[Saved entries]
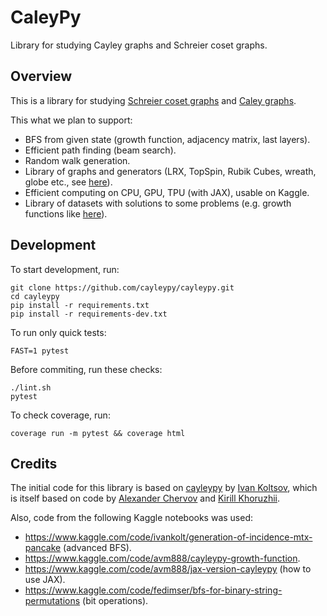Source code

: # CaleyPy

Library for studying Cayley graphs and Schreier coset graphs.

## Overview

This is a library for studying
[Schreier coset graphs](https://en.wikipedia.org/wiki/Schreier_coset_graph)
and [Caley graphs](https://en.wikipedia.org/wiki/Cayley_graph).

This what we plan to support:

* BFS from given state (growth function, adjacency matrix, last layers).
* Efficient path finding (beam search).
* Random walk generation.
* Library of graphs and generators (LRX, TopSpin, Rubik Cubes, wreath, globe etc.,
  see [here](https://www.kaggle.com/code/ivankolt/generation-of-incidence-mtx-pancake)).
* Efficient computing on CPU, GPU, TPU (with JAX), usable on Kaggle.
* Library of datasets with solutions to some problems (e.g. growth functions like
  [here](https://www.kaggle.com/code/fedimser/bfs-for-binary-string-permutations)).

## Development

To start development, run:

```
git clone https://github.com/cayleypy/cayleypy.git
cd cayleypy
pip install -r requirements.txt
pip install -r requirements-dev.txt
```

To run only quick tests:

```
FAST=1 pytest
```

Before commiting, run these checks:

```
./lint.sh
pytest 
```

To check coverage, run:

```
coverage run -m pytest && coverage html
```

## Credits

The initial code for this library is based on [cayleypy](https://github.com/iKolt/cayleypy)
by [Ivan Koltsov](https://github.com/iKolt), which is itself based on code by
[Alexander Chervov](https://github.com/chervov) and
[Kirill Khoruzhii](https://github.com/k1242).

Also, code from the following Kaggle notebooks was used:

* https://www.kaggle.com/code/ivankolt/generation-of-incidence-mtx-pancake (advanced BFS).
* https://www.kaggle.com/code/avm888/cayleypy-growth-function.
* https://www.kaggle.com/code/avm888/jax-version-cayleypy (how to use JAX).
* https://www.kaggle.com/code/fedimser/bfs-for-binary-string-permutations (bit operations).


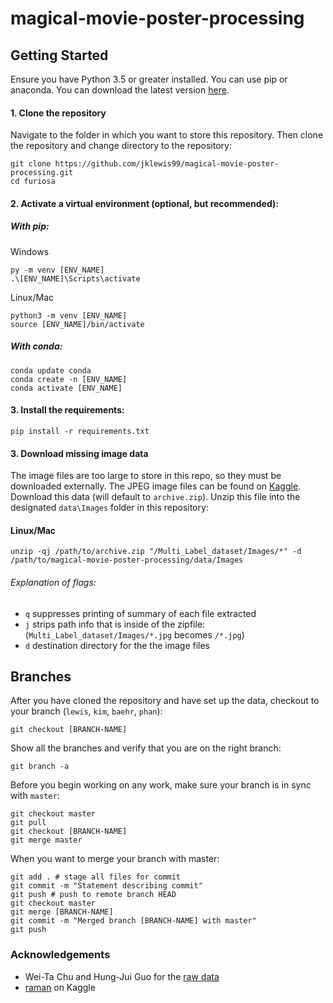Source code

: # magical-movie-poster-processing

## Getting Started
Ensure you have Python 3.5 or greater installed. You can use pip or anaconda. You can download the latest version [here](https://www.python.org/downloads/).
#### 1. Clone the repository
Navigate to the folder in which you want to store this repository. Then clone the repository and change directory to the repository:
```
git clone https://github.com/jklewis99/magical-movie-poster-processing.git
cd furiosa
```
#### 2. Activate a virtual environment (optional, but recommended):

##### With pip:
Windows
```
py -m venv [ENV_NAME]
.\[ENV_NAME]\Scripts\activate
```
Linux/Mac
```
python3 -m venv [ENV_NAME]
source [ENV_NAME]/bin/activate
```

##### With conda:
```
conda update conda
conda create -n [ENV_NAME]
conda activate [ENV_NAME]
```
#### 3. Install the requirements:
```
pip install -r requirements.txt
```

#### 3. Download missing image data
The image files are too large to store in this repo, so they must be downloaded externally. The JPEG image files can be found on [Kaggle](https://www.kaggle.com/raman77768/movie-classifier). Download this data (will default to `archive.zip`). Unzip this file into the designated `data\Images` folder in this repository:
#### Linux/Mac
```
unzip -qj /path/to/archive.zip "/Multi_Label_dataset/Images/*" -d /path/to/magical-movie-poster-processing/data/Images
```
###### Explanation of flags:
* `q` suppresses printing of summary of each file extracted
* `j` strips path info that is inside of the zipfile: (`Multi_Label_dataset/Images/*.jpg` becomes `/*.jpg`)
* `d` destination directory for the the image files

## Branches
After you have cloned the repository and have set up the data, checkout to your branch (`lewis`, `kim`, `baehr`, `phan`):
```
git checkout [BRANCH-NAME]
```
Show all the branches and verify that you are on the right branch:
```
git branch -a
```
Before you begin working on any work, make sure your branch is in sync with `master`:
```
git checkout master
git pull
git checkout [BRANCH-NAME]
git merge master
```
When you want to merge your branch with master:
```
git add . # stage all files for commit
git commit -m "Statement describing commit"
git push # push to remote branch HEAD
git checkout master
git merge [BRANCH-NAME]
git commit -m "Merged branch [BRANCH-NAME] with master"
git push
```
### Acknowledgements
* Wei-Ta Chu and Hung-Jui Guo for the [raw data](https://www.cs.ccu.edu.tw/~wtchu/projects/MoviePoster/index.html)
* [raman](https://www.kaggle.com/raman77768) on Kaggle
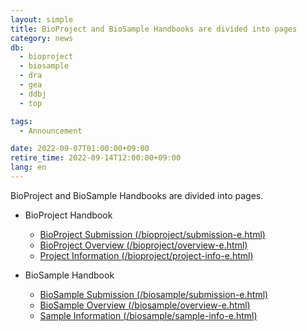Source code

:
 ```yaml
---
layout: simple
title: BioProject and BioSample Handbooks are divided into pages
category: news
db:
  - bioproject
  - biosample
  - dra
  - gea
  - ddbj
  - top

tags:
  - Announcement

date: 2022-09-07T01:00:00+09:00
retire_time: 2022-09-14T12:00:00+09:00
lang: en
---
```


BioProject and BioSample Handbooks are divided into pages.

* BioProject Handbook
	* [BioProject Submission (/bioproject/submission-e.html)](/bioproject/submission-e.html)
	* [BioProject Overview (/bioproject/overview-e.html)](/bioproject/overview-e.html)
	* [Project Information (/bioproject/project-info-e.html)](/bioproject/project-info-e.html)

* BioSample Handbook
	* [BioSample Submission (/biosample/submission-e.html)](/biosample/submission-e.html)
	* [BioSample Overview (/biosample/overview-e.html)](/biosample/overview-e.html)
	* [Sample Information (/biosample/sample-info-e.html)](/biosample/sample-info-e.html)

▶ Task details
Drop the pictures and give every line above again exactly.

▶ Exercise solution
Source code

: # CaleyPy

Library for studying Cayley graphs and Schreier coset graphs.

## Overview

This is a library for studying
[Schreier coset graphs](https://en.wikipedia.org/wiki/Schreier_coset_graph)
and [Caley graphs](https://en.wikipedia.org/wiki/Cayley_graph).

This what we plan to support:

* BFS from given state (growth function, adjacency matrix, last layers).
* Efficient path finding (beam search).
* Random walk generation.
* Library of graphs and generators (LRX, TopSpin, Rubik Cubes, wreath, globe etc.,
  see [here](https://www.kaggle.com/code/ivankolt/generation-of-incidence-mtx-pancake)).
* Efficient computing on CPU, GPU, TPU (with JAX), usable on Kaggle.
* Library of datasets with solutions to some problems (e.g. growth functions like
  [here](https://www.kaggle.com/code/fedimser/bfs-for-binary-string-permutations)).

## Development

To start development, run:

```
git clone https://github.com/cayleypy/cayleypy.git
cd cayleypy
pip install -r requirements.txt
pip install -r requirements-dev.txt
```

To run only quick tests:

```
FAST=1 pytest
```

Before commiting, run these checks:

```
./lint.sh
pytest 
```

To check coverage, run:

```
coverage run -m pytest && coverage html
```

## Credits

The initial code for this library is based on [cayleypy](https://github.com/iKolt/cayleypy)
by [Ivan Koltsov](https://github.com/iKolt), which is itself based on code by
[Alexander Chervov](https://github.com/chervov) and
[Kirill Khoruzhii](https://github.com/k1242).

Also, code from the following Kaggle notebooks was used:

* https://www.kaggle.com/code/ivankolt/generation-of-incidence-mtx-pancake (advanced BFS).
* https://www.kaggle.com/code/avm888/cayleypy-growth-function.
* https://www.kaggle.com/code/avm888/jax-version-cayleypy (how to use JAX).
* https://www.kaggle.com/code/fedimser/bfs-for-binary-string-permutations (bit operations).


Source code

: # magical-movie-poster-processing

## Getting Started
Ensure you have Python 3.5 or greater installed. You can use pip or anaconda. You can download the latest version [here](https://www.python.org/downloads/).
#### 1. Clone the repository
Navigate to the folder in which you want to store this repository. Then clone the repository and change directory to the repository:
```
git clone https://github.com/jklewis99/magical-movie-poster-processing.git
cd furiosa
```
#### 2. Activate a virtual environment (optional, but recommended):

##### With pip:
Windows
```
py -m venv [ENV_NAME]
.\[ENV_NAME]\Scripts\activate
```
Linux/Mac
```
python3 -m venv [ENV_NAME]
source [ENV_NAME]/bin/activate
```

##### With conda:
```
conda update conda
conda create -n [ENV_NAME]
conda activate [ENV_NAME]
```
#### 3. Install the requirements:
```
pip install -r requirements.txt
```

#### 3. Download missing image data
The image files are too large to store in this repo, so they must be downloaded externally. The JPEG image files can be found on [Kaggle](https://www.kaggle.com/raman77768/movie-classifier). Download this data (will default to `archive.zip`). Unzip this file into the designated `data\Images` folder in this repository:
#### Linux/Mac
```
unzip -qj /path/to/archive.zip "/Multi_Label_dataset/Images/*" -d /path/to/magical-movie-poster-processing/data/Images
```
###### Explanation of flags:
* `q` suppresses printing of summary of each file extracted
* `j` strips path info that is inside of the zipfile: (`Multi_Label_dataset/Images/*.jpg` becomes `/*.jpg`)
* `d` destination directory for the the image files

## Branches
After you have cloned the repository and have set up the data, checkout to your branch (`lewis`, `kim`, `baehr`, `phan`):
```
git checkout [BRANCH-NAME]
```
Show all the branches and verify that you are on the right branch:
```
git branch -a
```
Before you begin working on any work, make sure your branch is in sync with `master`:
```
git checkout master
git pull
git checkout [BRANCH-NAME]
git merge master
```
When you want to merge your branch with master:
```
git add . # stage all files for commit
git commit -m "Statement describing commit"
git push # push to remote branch HEAD
git checkout master
git merge [BRANCH-NAME]
git commit -m "Merged branch [BRANCH-NAME] with master"
git push
```
### Acknowledgements
* Wei-Ta Chu and Hung-Jui Guo for the [raw data](https://www.cs.ccu.edu.tw/~wtchu/projects/MoviePoster/index.html)
* [raman](https://www.kaggle.com/raman77768) on Kaggle
Source code

:
 ```yaml
---
layout: simple
title: BioProject and BioSample Handbooks are divided into pages
category: news
db:
  - bioproject
  - biosample
  - dra
  - gea
  - ddbj
  - top

tags:
  - Announcement

date: 2022-09-07T01:00:00+09:00
retire_time: 2022-09-14T12:00:00+09:00
lang: en
---
```


BioProject and BioSample Handbooks are divided into pages.

* BioProject Handbook
	* [BioProject Submission (/bioproject/submission-e.html)](/bioproject/submission-e.html)
	* [BioProject Overview (/bioproject/overview-e.html)](/bioproject/overview-e.html)
	* [Project Information (/bioproject/project-info-e.html)](/bioproject/project-info-e.html)

* BioSample Handbook
	* [BioSample Submission (/biosample/submission-e.html)](/biosample/submission-e.html)
	* [BioSample Overview (/biosample/overview-e.html)](/biosample/overview-e.html)
	* [Sample Information (/biosample/sample-info-e.html)](/biosample/sample-info-e.html)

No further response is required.